An interlacing property of order statistics

In this post, we present an interlacing property of order statistics.

Suppose we have a distribution {F} on real line {\mathbb{R}} and {\theta_i \overset{\text{iid}}{\sim} F} where {i=1,\dots, n} and {\overset{\text{iid}}{\sim}} means “independently and identically distributed as”. We denote {\theta_{(i)}^n} to be the {n-i+1}-th largest random variable of the {n} many {\theta_i}s. So {\theta_{(n)}^n} is the largest value and {\theta_{(1)}^n} is the smallest of the {n} many iid {\theta}s. Note here the subscript {n} in {\theta^n_{(i)}} does not mean taking to the {n}th power but means how many {\theta_i}s we are considering.

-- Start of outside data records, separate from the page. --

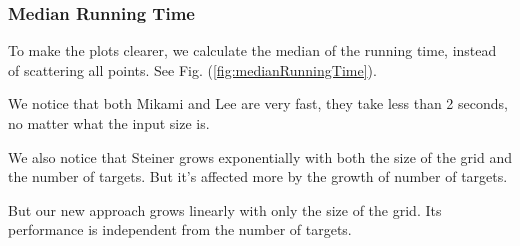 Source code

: \subsubsection{Median Running Time}
To make the plots clearer, we calculate the median of the running time, instead of scattering all points. See Fig. (\ref{fig:medianRunningTime}).

We notice that both Mikami and Lee are very fast, they take less than 2 seconds, no matter what the input size is.

We also notice that Steiner grows exponentially with both the size of the grid and the number of targets. But it's affected more by the growth of number of targets.

But our new approach grows linearly with only the size of the grid. Its performance is independent from the number of targets.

The ordered variables {\{\theta^{n}_{(i)}\}_{i=1}^n} are called order statistics in Statistics. They are sufficient statistics for distribution {F} when {\theta_i}s are independent and all follow {F}. We now present an interlacing property of order statistics.

Theorem 1 For any {n,m>0}, { l\leq n, m-n+1\leq i\leq m} and {x\in \mathbb{R}}, we have

\displaystyle \begin{aligned} \mathbb{P}( \theta_{(n+i)}^{n+m}\leq x)\leq \mathbb{P} (\theta^n_{(n-m+i)}\leq x)\text{ and } \mathbb{P}( \theta_{(l)}^n\leq x) \leq \mathbb{ P}(\theta_{(l)}^{n+m}\leq x) \end{aligned} \ \ \ \ \ (1)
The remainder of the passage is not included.